= Dick Hustvedt =

American computer scientist

Richard "Dick" Irvin Hustvedt (February 18, 1946 – April 15, 2008) was a renowned software engineer, designer and developer of several operating systems including Digital Equipment Corporation's RSX-11, and VMS.

==Personal history==
Hustvedt was born in Aberdeen, South Dakota and grew up in Radcliff, Kentucky, home of Fort Knox. He attended the University of California, Berkeley studying computer science and was later employed by the Army Security Agency.

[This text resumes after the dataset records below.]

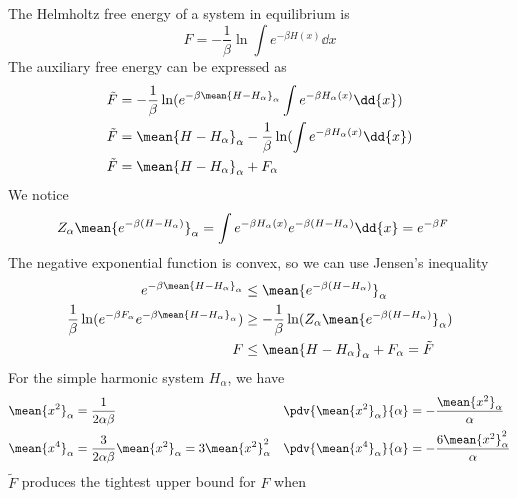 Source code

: \documentclass[12pt]{article}
\begin{document}
     \subsection{} The Helmholtz free energy of a system in equilibrium is 
    \[
        F = - \frac{1}{\beta}\ln\int e^{ -\beta H(x)} \dd{x}
    \]
    The auxiliary free energy can be expressed as
    \begin{align*}
        \tilde{F} &=  - \frac{1}{\beta}\ln( e^{ - \beta \mean{H - H_\alpha}_\alpha}\int e^{ -\beta H_\alpha(x)} \dd{x})\\
        \tilde{F} &=  \mean{H - H_\alpha}_\alpha - \frac{1}{\beta}\ln( \int e^{ -\beta H_\alpha(x)} \dd{x})\\
        \tilde{F} &=  \mean{H - H_\alpha}_\alpha + F_\alpha
    \end{align*}
    We notice
    \begin{align*}
        Z_\alpha \mean{e^{ - \beta(H - H_\alpha)}}_\alpha &= \int e^{ -\beta H_\alpha(x)} e^{ - \beta(H - H_\alpha)} \dd{x} = e^{ - \beta F}
    \end{align*}
    The negative exponential function is convex, so we can use Jensen's inequality \begin{align*}
        e^{ - \beta \mean{H - H_\alpha}_\alpha} &\leq \mean{e^{ - \beta(H - H_\alpha)}}_\alpha\\
        \frac{1}{\beta}\ln(e^{ - \beta F_\alpha}e^{ - \beta \mean{H - H_\alpha}_\alpha}) &\geq -\frac{1}{\beta}\ln(Z_\alpha\mean{e^{ - \beta(H - H_\alpha)}}_\alpha) \\
        F &\leq \mean{H - H_\alpha}_\alpha + F_\alpha = \tilde{F}
    \end{align*}
    For the simple harmonic system \(H_\alpha\), we have \begin{align*}
        \mean{x^2}_\alpha &= \frac{1}{2\alpha\beta} &
        \pdv{\mean{x^2}_\alpha}{\alpha} &= -\frac{\mean{x^2}_\alpha}{\alpha} \\
        \mean{x^4}_\alpha &= \frac{3}{2\alpha\beta}\mean{x^2}_\alpha = 3 \mean{x^2}^2_\alpha&
        \pdv{\mean{x^4}_\alpha}{\alpha} &= -\frac{6\mean{x^2}_\alpha^2}{\alpha} 
    \end{align*}
    \(\tilde{F}\) produces the tightest upper bound for \(F\) when
\end{document}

Following the ASA, Dick worked for the Xerox Corporation on the development of operating systems for their Data Systems division (Xerox DSD Development Programming in El Segundo, California), and was a principal kernel developer of the Xerox Data Systems (XDS) RAD-75, RBM-1 and CP-V operating systems.

He was recruited by Ken Olsen to join Digital Equipment Corporation (DEC) in 1974. He moved from Los Angeles, California to Concord, Massachusetts where he worked at the company headquarters at "The Mill" in Maynard, Massachusetts.

Married to Audrey R. Reith (1936?-2024) in 1976. Father of sons Eric Hustvedt (1978) and Marc Hustvedt (1979).

On January 13, 1984, he suffered a severe head injury in an automobile accident in Acton, Massachusetts. He resided in New Hampshire at the time of his death on April 15, 2008.

The VAX/VMS development team, now OpenVMS and part of Hewlett-Packard, named a conference room in his honor in Nashua, New Hampshire facility.

==DEC==
Dick Hustvedt was one of the three principal designers of VMS, along with Dave Cutler and Peter Lipman. VMS was first conceived in 1976 as the operating system for the 32-bit, virtual memory line of computers eventually named VAX. Version V1.0 shipped in 1978 and the VAX and VMS became flagship products for DEC. Hustvedt was also the driving force behind the development of DEC's VAXcluster, which was the first clustering system to achieve commercial success, and was a major selling point for VAX systems.

His sense of humor is behind the fact that the TIMEPROMPTWAIT variable in VMS is famously defined in "microfortnights".